The statute of limitations in a legal case is the maximum time that the injured party has to initiate legal proceedings. Statute of limitations are set by each state and will vary depending on the type of lawsuit, making it critical for accident or malpractice victims to research the laws in their state so that they do not lose the right to pursue compensation. Most states offer a statute of limitations of around two years, but some are far longer and some are also shorter. California, for instance, has a three-year statute of limitations on personal injury cases, while Texas allows two years.  

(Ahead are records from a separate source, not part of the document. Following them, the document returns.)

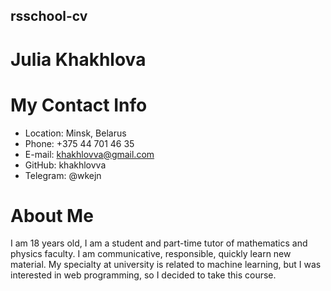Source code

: ## rsschool-cv
# Julia Khakhlova
# My Contact Info
* Location: Minsk, Belarus
* Phone: +375 44 701 46 35
* E-mail: khakhlovva@gmail.com
* GitHub: khakhlovva
* Telegram: @wkejn 
# About Me
I am 18 years old, I am a student and part-time tutor of mathematics and physics faculty. I am communicative, responsible, quickly learn new material.  My specialty at university is related to machine learning, but I was interested in web programming, so I decided to take this course.
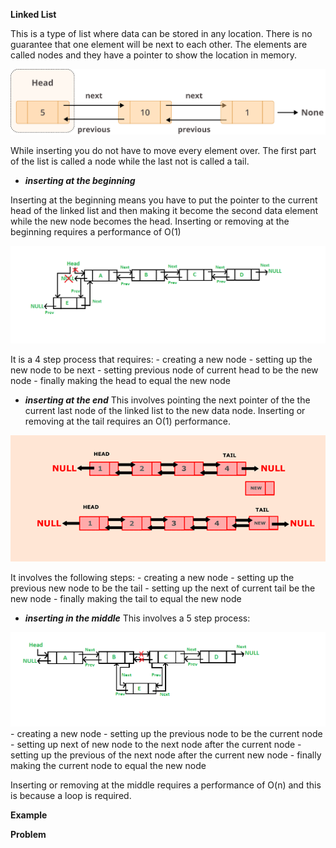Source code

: 
**Linked List**

This is a type of list where data can be stored in any location. There is no guarantee that one element will be next to each other. The elements are called nodes and they have a pointer to show the location in memory.

<img src="/linkedlist.webp">

While inserting you do not have to move every element over. The first part of the list is called a node while the last not is called a tail.

- ***inserting at the beginning***

Inserting at the beginning means you have to put the pointer to the current head of the linked list and then making it become the second data element while the new node becomes the head. Inserting or removing at the beginning requires a performance of O(1)

<img src="/Linkedlist_insert_at_start.png">

It is a 4 step process that requires:
    - creating a new node
    - setting up the new node to be next
    - setting previous node of current head to be the new node
    - finally making the head to equal the new node

- ***inserting at the end***
This involves pointing the next pointer of the the current last node of the linked list to the new data node. Inserting or removing at the tail requires an O(1) performance.

<img src="/Linkedlist_insert_last.png">

It involves the following steps:
    - creating a new node
    - setting up the previous new node to be the tail
    - setting up the next of current tail be the new node
    - finally making the tail to equal the new node

- ***inserting in the middle***
This involves a 5 step process:

<img src="/Linkedlist_insert_middle.png">
    - creating a new node
    - setting up the previous node to be the current node
    - setting up next of new node to the next node after the current node
    - setting up the previous of the next node after the current new node
    - finally making the current node to equal the new node

Inserting or removing at the middle requires a performance of O(n) and this is because a loop is required. 

**Example**

**Problem**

New York’s Statute of Limitations 

In the state of New York, the statute of limitations for medical malpractice cases is two and a half years or 30 months, but there are exceptions to this time frame. First, in medical malpractice cases, the discovery rule becomes critical. At times, it is impossible for a patient to know that they have become a medical malpractice victim. For example, a doctor may fail to diagnose cancer in a patient, and that patient may not discover they have cancer until years later. In such a scenario, the statute of limitations clock would not start until the discovery of the medical malpractice injury. In other situations, the clock would start to run on the date of the last visit with your doctor (or hospital) if the court is satisfied that the last visit was part of a continuous course of treatment following the malpractice. Determining whether there is a course of continuous treatment is not always obvious. It is best to consult with a medical malpractice attorney to advise if you still have time to sue. 

Other exceptions to the statute of limitations include age and insanity.  If a patient is a minor, the timeframe to file will not start until they turn 18.  Similarly, if a patient is deemed legally insane, the clock will stop until the psychiatric disability ends. Your medical malpractice lawyer will assist you in determining when you need to file to preserve your legal rights.